▶ **Stored data entries**:

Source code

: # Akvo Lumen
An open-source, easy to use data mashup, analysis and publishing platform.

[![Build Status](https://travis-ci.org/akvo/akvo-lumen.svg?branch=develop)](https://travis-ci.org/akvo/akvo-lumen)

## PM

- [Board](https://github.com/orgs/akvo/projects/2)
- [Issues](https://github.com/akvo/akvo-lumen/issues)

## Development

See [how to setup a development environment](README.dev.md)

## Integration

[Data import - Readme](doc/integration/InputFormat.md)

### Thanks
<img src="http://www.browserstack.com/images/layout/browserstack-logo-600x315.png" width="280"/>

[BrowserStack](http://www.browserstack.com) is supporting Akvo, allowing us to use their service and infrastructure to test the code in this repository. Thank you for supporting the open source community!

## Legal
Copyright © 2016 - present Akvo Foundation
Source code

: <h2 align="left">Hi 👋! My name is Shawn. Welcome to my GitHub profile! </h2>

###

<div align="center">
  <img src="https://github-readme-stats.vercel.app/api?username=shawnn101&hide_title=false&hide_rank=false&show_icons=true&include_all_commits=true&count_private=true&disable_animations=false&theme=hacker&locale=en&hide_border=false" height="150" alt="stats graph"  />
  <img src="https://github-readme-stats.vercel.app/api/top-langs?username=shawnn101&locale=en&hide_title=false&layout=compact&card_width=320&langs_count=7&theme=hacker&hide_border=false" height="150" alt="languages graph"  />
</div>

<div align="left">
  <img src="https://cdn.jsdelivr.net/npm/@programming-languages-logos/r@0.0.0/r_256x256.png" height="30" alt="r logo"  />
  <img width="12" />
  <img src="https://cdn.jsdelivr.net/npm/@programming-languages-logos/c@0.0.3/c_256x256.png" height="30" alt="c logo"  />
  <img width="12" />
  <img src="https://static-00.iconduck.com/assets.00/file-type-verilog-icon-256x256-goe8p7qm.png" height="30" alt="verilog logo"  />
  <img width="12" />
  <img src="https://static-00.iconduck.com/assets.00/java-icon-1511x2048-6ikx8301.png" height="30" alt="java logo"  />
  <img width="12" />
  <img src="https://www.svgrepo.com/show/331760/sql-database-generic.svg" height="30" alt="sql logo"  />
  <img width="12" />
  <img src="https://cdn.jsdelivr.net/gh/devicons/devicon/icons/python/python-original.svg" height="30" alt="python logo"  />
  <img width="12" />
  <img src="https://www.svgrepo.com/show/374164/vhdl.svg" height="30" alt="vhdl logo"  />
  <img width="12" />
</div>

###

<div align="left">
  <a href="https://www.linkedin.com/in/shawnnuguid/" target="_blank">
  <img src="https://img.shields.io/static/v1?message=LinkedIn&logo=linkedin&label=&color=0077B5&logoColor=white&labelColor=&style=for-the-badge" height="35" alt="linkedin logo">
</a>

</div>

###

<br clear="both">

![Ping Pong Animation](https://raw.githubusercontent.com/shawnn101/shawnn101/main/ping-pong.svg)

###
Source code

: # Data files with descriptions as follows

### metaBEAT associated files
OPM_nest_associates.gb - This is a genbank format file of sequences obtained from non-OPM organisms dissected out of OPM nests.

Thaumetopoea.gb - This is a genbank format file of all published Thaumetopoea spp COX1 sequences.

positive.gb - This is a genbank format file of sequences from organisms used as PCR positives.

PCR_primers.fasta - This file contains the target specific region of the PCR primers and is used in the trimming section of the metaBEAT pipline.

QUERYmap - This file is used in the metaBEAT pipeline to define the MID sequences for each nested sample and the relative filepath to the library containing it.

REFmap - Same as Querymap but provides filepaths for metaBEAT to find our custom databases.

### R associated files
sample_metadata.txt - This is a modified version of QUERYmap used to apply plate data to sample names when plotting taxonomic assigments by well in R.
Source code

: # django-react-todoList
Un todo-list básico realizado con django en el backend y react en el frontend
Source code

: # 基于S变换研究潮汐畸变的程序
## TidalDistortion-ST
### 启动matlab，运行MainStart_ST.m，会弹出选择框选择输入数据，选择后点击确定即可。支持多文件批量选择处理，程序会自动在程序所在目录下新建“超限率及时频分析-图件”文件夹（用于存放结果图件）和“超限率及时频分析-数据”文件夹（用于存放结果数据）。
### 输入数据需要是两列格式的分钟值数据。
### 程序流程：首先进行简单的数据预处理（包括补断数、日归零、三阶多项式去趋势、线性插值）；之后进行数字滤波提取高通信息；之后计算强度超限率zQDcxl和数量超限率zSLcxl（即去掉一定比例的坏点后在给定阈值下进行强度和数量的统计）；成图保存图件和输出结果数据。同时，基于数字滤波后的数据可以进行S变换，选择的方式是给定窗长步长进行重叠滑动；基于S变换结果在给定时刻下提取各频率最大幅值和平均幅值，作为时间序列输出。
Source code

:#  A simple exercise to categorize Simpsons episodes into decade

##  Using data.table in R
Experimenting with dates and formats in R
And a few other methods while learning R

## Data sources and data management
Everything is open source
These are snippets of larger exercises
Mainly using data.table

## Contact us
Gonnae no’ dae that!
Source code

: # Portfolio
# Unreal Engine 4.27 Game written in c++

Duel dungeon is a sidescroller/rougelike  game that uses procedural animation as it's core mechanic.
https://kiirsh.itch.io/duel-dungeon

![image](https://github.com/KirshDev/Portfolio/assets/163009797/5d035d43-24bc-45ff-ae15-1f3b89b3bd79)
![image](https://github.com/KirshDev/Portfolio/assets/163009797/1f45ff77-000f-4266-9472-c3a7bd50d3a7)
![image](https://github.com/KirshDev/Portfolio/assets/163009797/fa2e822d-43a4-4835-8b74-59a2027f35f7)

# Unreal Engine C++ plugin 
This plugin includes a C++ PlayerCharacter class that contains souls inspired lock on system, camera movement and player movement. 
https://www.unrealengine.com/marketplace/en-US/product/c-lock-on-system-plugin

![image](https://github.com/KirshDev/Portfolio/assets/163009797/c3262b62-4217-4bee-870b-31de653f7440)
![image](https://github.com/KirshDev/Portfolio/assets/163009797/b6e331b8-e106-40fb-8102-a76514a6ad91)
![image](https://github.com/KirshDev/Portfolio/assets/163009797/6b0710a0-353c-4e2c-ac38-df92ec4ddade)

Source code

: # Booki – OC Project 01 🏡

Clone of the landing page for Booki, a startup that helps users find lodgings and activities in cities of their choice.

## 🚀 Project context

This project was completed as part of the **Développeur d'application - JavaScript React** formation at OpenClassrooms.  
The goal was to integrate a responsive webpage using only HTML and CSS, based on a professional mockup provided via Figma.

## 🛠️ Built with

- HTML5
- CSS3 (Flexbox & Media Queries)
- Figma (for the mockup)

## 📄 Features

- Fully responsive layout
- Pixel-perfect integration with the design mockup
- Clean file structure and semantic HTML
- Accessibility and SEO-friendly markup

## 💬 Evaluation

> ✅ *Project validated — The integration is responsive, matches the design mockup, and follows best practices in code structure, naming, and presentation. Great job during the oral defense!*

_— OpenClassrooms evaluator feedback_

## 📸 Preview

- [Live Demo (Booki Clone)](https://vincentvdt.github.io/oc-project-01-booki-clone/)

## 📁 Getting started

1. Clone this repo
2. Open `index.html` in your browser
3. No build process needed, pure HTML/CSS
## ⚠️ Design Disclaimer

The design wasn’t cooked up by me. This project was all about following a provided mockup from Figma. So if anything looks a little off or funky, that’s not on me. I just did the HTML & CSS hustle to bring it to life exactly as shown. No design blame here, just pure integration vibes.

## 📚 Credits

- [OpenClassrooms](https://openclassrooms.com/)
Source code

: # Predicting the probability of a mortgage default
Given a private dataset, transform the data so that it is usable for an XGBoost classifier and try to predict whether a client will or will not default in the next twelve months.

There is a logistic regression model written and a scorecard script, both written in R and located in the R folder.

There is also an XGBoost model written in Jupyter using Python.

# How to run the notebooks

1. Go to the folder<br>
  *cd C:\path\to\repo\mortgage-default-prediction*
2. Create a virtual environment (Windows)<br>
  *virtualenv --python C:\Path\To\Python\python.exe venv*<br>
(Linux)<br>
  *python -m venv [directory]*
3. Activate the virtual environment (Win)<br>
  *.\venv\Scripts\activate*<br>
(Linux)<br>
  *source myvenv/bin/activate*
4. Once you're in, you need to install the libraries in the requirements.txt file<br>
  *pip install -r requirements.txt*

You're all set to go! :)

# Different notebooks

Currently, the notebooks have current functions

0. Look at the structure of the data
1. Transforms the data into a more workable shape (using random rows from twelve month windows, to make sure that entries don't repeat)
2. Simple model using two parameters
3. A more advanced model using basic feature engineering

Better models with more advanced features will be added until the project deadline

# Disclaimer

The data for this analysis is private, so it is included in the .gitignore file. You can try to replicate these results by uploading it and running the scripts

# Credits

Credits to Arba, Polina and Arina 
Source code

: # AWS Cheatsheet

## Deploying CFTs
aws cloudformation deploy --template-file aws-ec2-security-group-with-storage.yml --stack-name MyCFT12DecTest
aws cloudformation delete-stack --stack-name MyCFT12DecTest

▶ **Work item**: In the entries above, the lines between the one holding "## 💬 Evaluation" and the one holding "You're all set to go! :)", inclusive, are to be printed exactly as written, and those alone.

▶ **Solution to this problem**:
## 💬 Evaluation

> ✅ *Project validated — The integration is responsive, matches the design mockup, and follows best practices in code structure, naming, and presentation. Great job during the oral defense!*

_— OpenClassrooms evaluator feedback_

## 📸 Preview

- [Live Demo (Booki Clone)](https://vincentvdt.github.io/oc-project-01-booki-clone/)

## 📁 Getting started

1. Clone this repo
2. Open `index.html` in your browser
3. No build process needed, pure HTML/CSS
## ⚠️ Design Disclaimer

The design wasn’t cooked up by me. This project was all about following a provided mockup from Figma. So if anything looks a little off or funky, that’s not on me. I just did the HTML & CSS hustle to bring it to life exactly as shown. No design blame here, just pure integration vibes.

## 📚 Credits

- [OpenClassrooms](https://openclassrooms.com/)
Source code

: # Predicting the probability of a mortgage default
Given a private dataset, transform the data so that it is usable for an XGBoost classifier and try to predict whether a client will or will not default in the next twelve months.

There is a logistic regression model written and a scorecard script, both written in R and located in the R folder.

There is also an XGBoost model written in Jupyter using Python.

# How to run the notebooks

1. Go to the folder<br>
  *cd C:\path\to\repo\mortgage-default-prediction*
2. Create a virtual environment (Windows)<br>
  *virtualenv --python C:\Path\To\Python\python.exe venv*<br>
(Linux)<br>
  *python -m venv [directory]*
3. Activate the virtual environment (Win)<br>
  *.\venv\Scripts\activate*<br>
(Linux)<br>
  *source myvenv/bin/activate*
4. Once you're in, you need to install the libraries in the requirements.txt file<br>
  *pip install -r requirements.txt*

You're all set to go! :)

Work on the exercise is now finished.